Philips North America Llc recalls Spectral CT; Product Code (REF): 728333;

Recall date

January 7, 2026

Source

U.S. Food & Drug Administration (FDA) — enforcement report

Recall number

Z-1317-2026

FDA classification

Class II

Brand / firm

Philips North America Llc

Sold / distributed

Worldwide - US Nationwide distribution in the states of AL, AR, CA, CO, CT, FL, GA, HI, IL, IN, KY, LA, MA, MD, MN, NC, NY, OH, OR, PA, TX, VT, WA, WV and the countries of Australia, Austria, Bahrain, Belgium, Brazil, Bulgaria, Chile, China, Costa Rica, Croatia, Czech Republic, Denmark, Ecuador, Eg…

Why it was recalled

As part of the CT systems sub assembly, thirty-two (32) fasteners are used to attach the rotor to the bearing within the gantry.

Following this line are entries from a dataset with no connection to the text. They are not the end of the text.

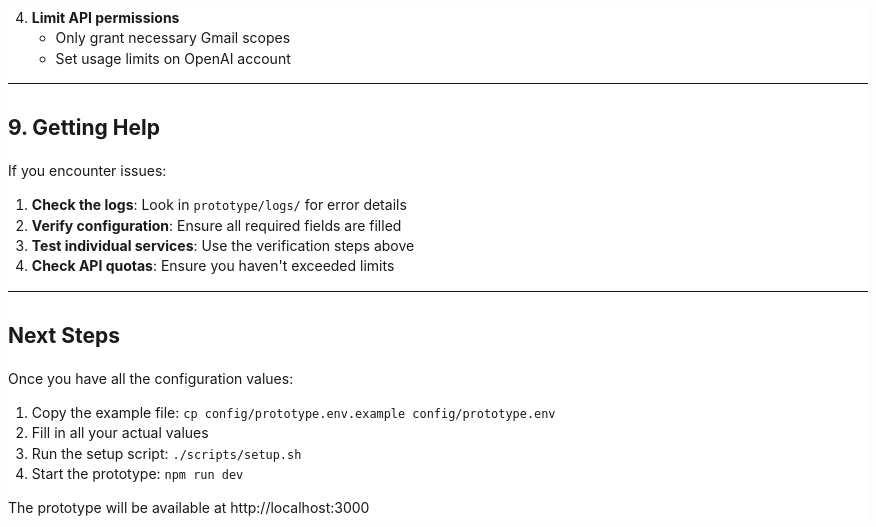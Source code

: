 4. **Limit API permissions**
   - Only grant necessary Gmail scopes
   - Set usage limits on OpenAI account

---

## 9. Getting Help

If you encounter issues:

1. **Check the logs**: Look in `prototype/logs/` for error details
2. **Verify configuration**: Ensure all required fields are filled
3. **Test individual services**: Use the verification steps above
4. **Check API quotas**: Ensure you haven't exceeded limits

---

## Next Steps

Once you have all the configuration values:

1. Copy the example file: `cp config/prototype.env.example config/prototype.env`
2. Fill in all your actual values
3. Run the setup script: `./scripts/setup.sh`
4. Start the prototype: `npm run dev`

The prototype will be available at http://localhost:3000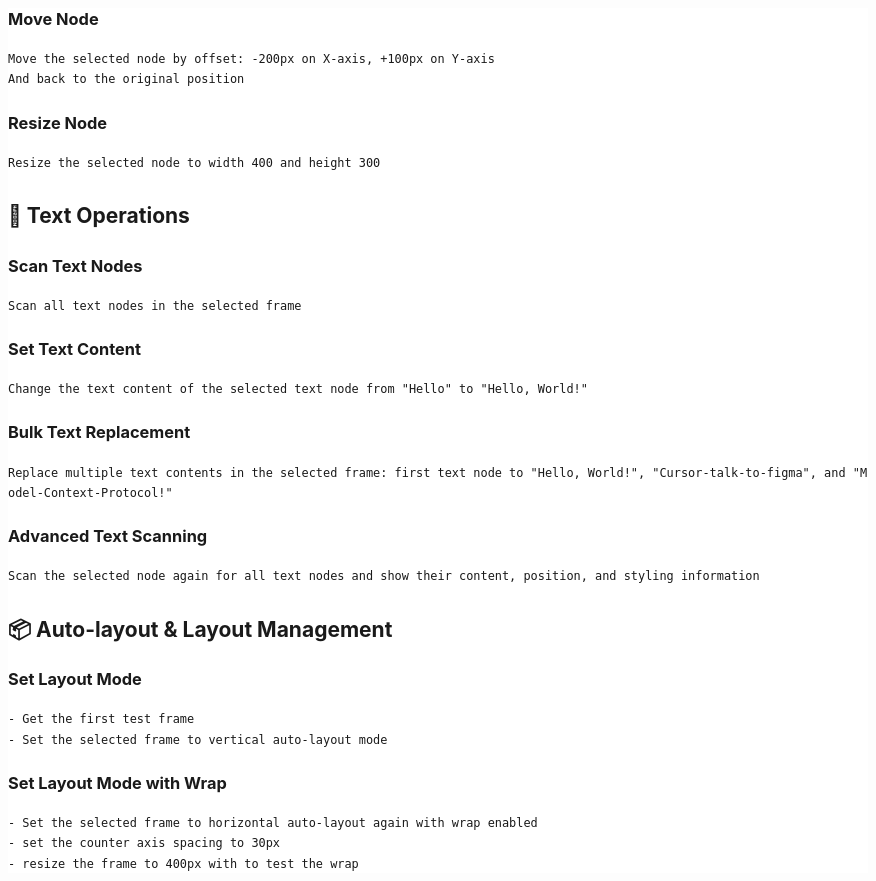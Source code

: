 ### Move Node
```
Move the selected node by offset: -200px on X-axis, +100px on Y-axis 
And back to the original position
```

### Resize Node
```
Resize the selected node to width 400 and height 300
```

## 📝 Text Operations

### Scan Text Nodes
```
Scan all text nodes in the selected frame
```

### Set Text Content
```
Change the text content of the selected text node from "Hello" to "Hello, World!"
```


### Bulk Text Replacement
```
Replace multiple text contents in the selected frame: first text node to "Hello, World!", "Cursor-talk-to-figma", and "Model-Context-Protocol!"
```

### Advanced Text Scanning
```
Scan the selected node again for all text nodes and show their content, position, and styling information
```

## 📦 Auto-layout & Layout Management

### Set Layout Mode
```
- Get the first test frame
- Set the selected frame to vertical auto-layout mode
```

### Set Layout Mode with Wrap
```
- Set the selected frame to horizontal auto-layout again with wrap enabled
- set the counter axis spacing to 30px
- resize the frame to 400px with to test the wrap
```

One or more of these fasteners may not be torqued to specification. If multiple fasteners are not torqued to specification, the rotor or rotor parts may become unsecured or displaced. While there has been no reported or observed event of expelled parts during gantry rotation, unsecured rotor parts may potentially be expelled.

Class II means using this product may cause temporary or medically reversible health problems; the chance of serious harm is remote.

What was recalled

Spectral CT; Product Code (REF): 728333;